Unfortunately, in these discussions, there has been a widespread failure to distinguish between the refugees and the indigenous Muslim communities, a trend that has led to fears among the latter that the surrounding population now is hostile to them. Consequently, some Baltic Muslim groups were prompted to take a more aggressive stance and demand even better treatment than they have enjoyed up to now because the size of the Islamic communities is growing.

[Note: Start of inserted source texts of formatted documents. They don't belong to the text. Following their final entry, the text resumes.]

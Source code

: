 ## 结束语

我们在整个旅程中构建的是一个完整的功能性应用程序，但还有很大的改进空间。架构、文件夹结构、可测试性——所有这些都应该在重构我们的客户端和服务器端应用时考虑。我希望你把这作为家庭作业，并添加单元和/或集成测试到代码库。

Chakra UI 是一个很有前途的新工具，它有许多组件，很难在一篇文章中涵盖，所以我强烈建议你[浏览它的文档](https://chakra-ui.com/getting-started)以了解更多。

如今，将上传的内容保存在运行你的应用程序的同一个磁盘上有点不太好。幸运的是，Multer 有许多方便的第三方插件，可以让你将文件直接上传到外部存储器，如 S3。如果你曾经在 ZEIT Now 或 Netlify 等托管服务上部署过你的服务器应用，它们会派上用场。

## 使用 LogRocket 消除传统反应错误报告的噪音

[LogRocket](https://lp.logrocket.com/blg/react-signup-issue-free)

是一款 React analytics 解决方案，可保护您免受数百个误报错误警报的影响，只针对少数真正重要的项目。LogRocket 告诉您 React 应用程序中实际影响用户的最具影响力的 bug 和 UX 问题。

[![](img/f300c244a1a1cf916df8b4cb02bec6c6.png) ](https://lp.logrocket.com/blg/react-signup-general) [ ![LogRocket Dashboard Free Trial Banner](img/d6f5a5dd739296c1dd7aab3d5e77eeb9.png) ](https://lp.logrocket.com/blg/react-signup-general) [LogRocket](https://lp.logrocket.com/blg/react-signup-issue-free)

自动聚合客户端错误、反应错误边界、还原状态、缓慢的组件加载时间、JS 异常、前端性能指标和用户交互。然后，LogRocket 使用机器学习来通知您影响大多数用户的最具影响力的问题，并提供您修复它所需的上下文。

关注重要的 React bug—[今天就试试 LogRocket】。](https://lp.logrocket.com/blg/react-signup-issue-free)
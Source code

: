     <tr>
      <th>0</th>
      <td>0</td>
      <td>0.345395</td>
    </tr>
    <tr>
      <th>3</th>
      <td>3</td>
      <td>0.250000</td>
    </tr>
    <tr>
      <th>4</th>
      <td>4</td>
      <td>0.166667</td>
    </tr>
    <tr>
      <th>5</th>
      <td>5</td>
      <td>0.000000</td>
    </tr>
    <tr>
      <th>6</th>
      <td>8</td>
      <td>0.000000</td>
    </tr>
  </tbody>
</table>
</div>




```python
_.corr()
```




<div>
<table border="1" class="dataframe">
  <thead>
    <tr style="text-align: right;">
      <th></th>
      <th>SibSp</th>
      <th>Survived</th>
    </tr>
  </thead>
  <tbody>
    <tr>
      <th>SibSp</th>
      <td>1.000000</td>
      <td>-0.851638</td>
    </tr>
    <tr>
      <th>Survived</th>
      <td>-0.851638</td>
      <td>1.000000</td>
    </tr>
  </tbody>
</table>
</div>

Ahmed Robert Klimovics, an official of the Islamic Cultural Center in Riga, has predicted that the number of Muslims in Latvia is set to increase so rapidly that, by 2050, his country will be “an Islamic state” and part of the Caliphate. “Islam is the best way to conquer the world,” he suggested (Nra.lv, October 13). Most Estonians, Latvians and Lithuanians remain tolerant of the small Muslim communities and committed to the idea that the three of them should take in Muslim migrants not only because of their duties to the EU but also because of the way European countries took them in during the period of the Soviet occupation. However, a vocal minority in each country is frightened, as many Europeans are about these trends—especially when they are put so bluntly as Klimovics has.

A danger exists that the radicalization of opinion among the titular nations of the Baltic countries and a corresponding radicalization of opinion among some of the Muslims there will become a vicious circle, with each side provoking the other. Most responsible leaders of these three countries and the Muslim communities there want to prevent this type of outcome; but others may try to exploit such a situation, either domestically or internationally.

That danger is compounded by the fact that some Russian activists see Baltic-Muslim tensions as a potential wedge issue. On the one hand, they believe that they can play up anti-Muslim attitudes to boost anti-EU feelings in the Baltic countries by playing up Russia’s supposed support for “traditional national values.” And on the other, they are convinced that “the Muslim problem” in the Baltic countries is something that can be exploited both to boost the claims of the ethnic-Russian communities there and to blacken the reputation of Estonia, Latvia and Lithuania internationally.

At present, this is a problem more in prospect than in reality; but it is one that should be watched, especially as Muslim migrants begin to arrive in the Baltic countries and as Moscow continues to look for ways to exploit what Russian activists are already calling “challenges” those countries supposedly cannot meet (Iarex.ru, November 7).